What you should do: Line by line, transcribe the listing below without omission.

Supplied material:
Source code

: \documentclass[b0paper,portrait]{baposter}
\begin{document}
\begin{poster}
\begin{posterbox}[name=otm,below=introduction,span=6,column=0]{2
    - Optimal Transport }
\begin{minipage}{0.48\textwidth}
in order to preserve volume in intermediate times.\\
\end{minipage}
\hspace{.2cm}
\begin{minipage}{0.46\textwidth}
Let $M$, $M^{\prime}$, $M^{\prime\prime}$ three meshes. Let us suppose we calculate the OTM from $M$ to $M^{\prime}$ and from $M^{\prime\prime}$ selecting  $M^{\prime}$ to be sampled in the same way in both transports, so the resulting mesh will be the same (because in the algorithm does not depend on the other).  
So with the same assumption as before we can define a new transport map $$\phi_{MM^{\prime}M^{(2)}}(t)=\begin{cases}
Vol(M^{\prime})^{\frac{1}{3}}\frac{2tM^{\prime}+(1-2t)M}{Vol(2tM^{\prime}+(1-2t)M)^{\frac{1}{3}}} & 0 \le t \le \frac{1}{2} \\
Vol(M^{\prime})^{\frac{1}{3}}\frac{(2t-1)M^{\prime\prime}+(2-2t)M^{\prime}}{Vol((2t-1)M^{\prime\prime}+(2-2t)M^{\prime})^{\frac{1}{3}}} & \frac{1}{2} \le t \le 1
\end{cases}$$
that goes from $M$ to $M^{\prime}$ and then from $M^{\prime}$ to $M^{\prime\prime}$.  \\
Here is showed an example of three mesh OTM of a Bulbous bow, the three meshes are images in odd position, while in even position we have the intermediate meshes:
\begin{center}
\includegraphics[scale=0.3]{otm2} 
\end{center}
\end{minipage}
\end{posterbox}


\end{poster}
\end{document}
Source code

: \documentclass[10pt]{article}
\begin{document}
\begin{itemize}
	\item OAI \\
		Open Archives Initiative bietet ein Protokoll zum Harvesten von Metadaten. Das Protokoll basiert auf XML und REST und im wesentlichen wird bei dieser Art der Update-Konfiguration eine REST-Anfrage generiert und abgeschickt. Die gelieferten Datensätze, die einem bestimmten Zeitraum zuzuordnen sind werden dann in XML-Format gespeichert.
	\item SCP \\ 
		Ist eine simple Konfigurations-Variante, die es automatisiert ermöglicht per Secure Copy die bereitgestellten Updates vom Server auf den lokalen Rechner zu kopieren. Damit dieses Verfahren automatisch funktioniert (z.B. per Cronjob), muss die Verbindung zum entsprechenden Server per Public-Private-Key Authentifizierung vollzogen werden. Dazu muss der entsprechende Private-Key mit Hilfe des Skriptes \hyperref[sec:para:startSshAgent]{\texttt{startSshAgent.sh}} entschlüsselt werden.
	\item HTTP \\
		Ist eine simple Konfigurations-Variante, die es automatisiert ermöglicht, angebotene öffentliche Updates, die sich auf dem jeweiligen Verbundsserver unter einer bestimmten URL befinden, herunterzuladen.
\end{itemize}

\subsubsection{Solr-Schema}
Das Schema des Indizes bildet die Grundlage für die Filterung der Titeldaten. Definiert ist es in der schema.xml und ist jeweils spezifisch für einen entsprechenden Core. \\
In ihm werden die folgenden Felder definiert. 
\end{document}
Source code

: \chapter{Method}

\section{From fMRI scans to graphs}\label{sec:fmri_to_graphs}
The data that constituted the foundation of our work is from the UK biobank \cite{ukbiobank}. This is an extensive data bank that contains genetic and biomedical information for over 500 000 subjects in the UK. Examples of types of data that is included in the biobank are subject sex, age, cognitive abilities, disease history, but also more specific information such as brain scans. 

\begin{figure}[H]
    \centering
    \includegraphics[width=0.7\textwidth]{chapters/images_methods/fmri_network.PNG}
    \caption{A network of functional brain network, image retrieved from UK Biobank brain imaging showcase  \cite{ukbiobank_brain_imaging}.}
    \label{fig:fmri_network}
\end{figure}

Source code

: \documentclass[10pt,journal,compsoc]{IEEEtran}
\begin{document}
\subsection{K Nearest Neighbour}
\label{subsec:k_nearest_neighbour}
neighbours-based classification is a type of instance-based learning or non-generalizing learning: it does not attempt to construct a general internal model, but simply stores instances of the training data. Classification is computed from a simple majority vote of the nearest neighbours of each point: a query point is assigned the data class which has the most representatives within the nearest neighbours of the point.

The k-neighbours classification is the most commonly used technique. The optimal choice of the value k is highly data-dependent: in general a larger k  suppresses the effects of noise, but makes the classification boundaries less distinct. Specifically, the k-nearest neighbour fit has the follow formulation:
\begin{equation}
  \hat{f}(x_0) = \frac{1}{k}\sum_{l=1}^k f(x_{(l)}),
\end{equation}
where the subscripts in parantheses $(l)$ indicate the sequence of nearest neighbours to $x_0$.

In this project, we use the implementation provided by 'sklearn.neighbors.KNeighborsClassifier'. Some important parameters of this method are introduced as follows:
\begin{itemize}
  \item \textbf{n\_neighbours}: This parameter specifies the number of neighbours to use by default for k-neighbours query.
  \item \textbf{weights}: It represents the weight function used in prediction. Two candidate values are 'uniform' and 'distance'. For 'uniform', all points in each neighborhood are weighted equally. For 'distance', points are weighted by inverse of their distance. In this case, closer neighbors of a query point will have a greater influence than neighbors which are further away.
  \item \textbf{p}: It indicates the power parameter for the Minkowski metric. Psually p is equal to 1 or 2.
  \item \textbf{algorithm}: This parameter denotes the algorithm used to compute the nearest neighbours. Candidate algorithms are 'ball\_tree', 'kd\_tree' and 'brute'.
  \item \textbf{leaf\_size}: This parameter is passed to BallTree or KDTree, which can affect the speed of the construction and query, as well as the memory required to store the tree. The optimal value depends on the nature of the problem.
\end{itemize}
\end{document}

Solved problem:
Source code

: \documentclass[b0paper,portrait]{baposter}
\begin{document}
\begin{poster}
\begin{posterbox}[name=otm,below=introduction,span=6,column=0]{2
    - Optimal Transport }
\begin{minipage}{0.48\textwidth}
in order to preserve volume in intermediate times.\\
\end{minipage}
\hspace{.2cm}
\begin{minipage}{0.46\textwidth}
Let $M$, $M^{\prime}$, $M^{\prime\prime}$ three meshes. Let us suppose we calculate the OTM from $M$ to $M^{\prime}$ and from $M^{\prime\prime}$ selecting  $M^{\prime}$ to be sampled in the same way in both transports, so the resulting mesh will be the same (because in the algorithm does not depend on the other).  
So with the same assumption as before we can define a new transport map $$\phi_{MM^{\prime}M^{(2)}}(t)=\begin{cases}
Vol(M^{\prime})^{\frac{1}{3}}\frac{2tM^{\prime}+(1-2t)M}{Vol(2tM^{\prime}+(1-2t)M)^{\frac{1}{3}}} & 0 \le t \le \frac{1}{2} \\
Vol(M^{\prime})^{\frac{1}{3}}\frac{(2t-1)M^{\prime\prime}+(2-2t)M^{\prime}}{Vol((2t-1)M^{\prime\prime}+(2-2t)M^{\prime})^{\frac{1}{3}}} & \frac{1}{2} \le t \le 1
\end{cases}$$
that goes from $M$ to $M^{\prime}$ and then from $M^{\prime}$ to $M^{\prime\prime}$.  \\
Here is showed an example of three mesh OTM of a Bulbous bow, the three meshes are images in odd position, while in even position we have the intermediate meshes:
\begin{center}
\includegraphics[scale=0.3]{otm2} 
\end{center}
\end{minipage}
\end{posterbox}


\end{poster}
\end{document}
Source code

: \documentclass[10pt]{article}
\begin{document}
\begin{itemize}
	\item OAI \\
		Open Archives Initiative bietet ein Protokoll zum Harvesten von Metadaten. Das Protokoll basiert auf XML und REST und im wesentlichen wird bei dieser Art der Update-Konfiguration eine REST-Anfrage generiert und abgeschickt. Die gelieferten Datensätze, die einem bestimmten Zeitraum zuzuordnen sind werden dann in XML-Format gespeichert.
	\item SCP \\ 
		Ist eine simple Konfigurations-Variante, die es automatisiert ermöglicht per Secure Copy die bereitgestellten Updates vom Server auf den lokalen Rechner zu kopieren. Damit dieses Verfahren automatisch funktioniert (z.B. per Cronjob), muss die Verbindung zum entsprechenden Server per Public-Private-Key Authentifizierung vollzogen werden. Dazu muss der entsprechende Private-Key mit Hilfe des Skriptes \hyperref[sec:para:startSshAgent]{\texttt{startSshAgent.sh}} entschlüsselt werden.
	\item HTTP \\
		Ist eine simple Konfigurations-Variante, die es automatisiert ermöglicht, angebotene öffentliche Updates, die sich auf dem jeweiligen Verbundsserver unter einer bestimmten URL befinden, herunterzuladen.
\end{itemize}

\subsubsection{Solr-Schema}
Das Schema des Indizes bildet die Grundlage für die Filterung der Titeldaten. Definiert ist es in der schema.xml und ist jeweils spezifisch für einen entsprechenden Core. \\
In ihm werden die folgenden Felder definiert. 
\end{document}
Source code

: \chapter{Method}

\section{From fMRI scans to graphs}\label{sec:fmri_to_graphs}
The data that constituted the foundation of our work is from the UK biobank \cite{ukbiobank}. This is an extensive data bank that contains genetic and biomedical information for over 500 000 subjects in the UK. Examples of types of data that is included in the biobank are subject sex, age, cognitive abilities, disease history, but also more specific information such as brain scans. 

\begin{figure}[H]
    \centering
    \includegraphics[width=0.7\textwidth]{chapters/images_methods/fmri_network.PNG}
    \caption{A network of functional brain network, image retrieved from UK Biobank brain imaging showcase  \cite{ukbiobank_brain_imaging}.}
    \label{fig:fmri_network}
\end{figure}

Source code

: \documentclass[10pt,journal,compsoc]{IEEEtran}
\begin{document}
\subsection{K Nearest Neighbour}
\label{subsec:k_nearest_neighbour}
neighbours-based classification is a type of instance-based learning or non-generalizing learning: it does not attempt to construct a general internal model, but simply stores instances of the training data. Classification is computed from a simple majority vote of the nearest neighbours of each point: a query point is assigned the data class which has the most representatives within the nearest neighbours of the point.

The k-neighbours classification is the most commonly used technique. The optimal choice of the value k is highly data-dependent: in general a larger k  suppresses the effects of noise, but makes the classification boundaries less distinct. Specifically, the k-nearest neighbour fit has the follow formulation:
\begin{equation}
  \hat{f}(x_0) = \frac{1}{k}\sum_{l=1}^k f(x_{(l)}),
\end{equation}
where the subscripts in parantheses $(l)$ indicate the sequence of nearest neighbours to $x_0$.

In this project, we use the implementation provided by 'sklearn.neighbors.KNeighborsClassifier'. Some important parameters of this method are introduced as follows:
\begin{itemize}
  \item \textbf{n\_neighbours}: This parameter specifies the number of neighbours to use by default for k-neighbours query.
  \item \textbf{weights}: It represents the weight function used in prediction. Two candidate values are 'uniform' and 'distance'. For 'uniform', all points in each neighborhood are weighted equally. For 'distance', points are weighted by inverse of their distance. In this case, closer neighbors of a query point will have a greater influence than neighbors which are further away.
  \item \textbf{p}: It indicates the power parameter for the Minkowski metric. Psually p is equal to 1 or 2.
  \item \textbf{algorithm}: This parameter denotes the algorithm used to compute the nearest neighbours. Candidate algorithms are 'ball\_tree', 'kd\_tree' and 'brute'.
  \item \textbf{leaf\_size}: This parameter is passed to BallTree or KDTree, which can affect the speed of the construction and query, as well as the memory required to store the tree. The optimal value depends on the nature of the problem.
\end{itemize}
\end{document}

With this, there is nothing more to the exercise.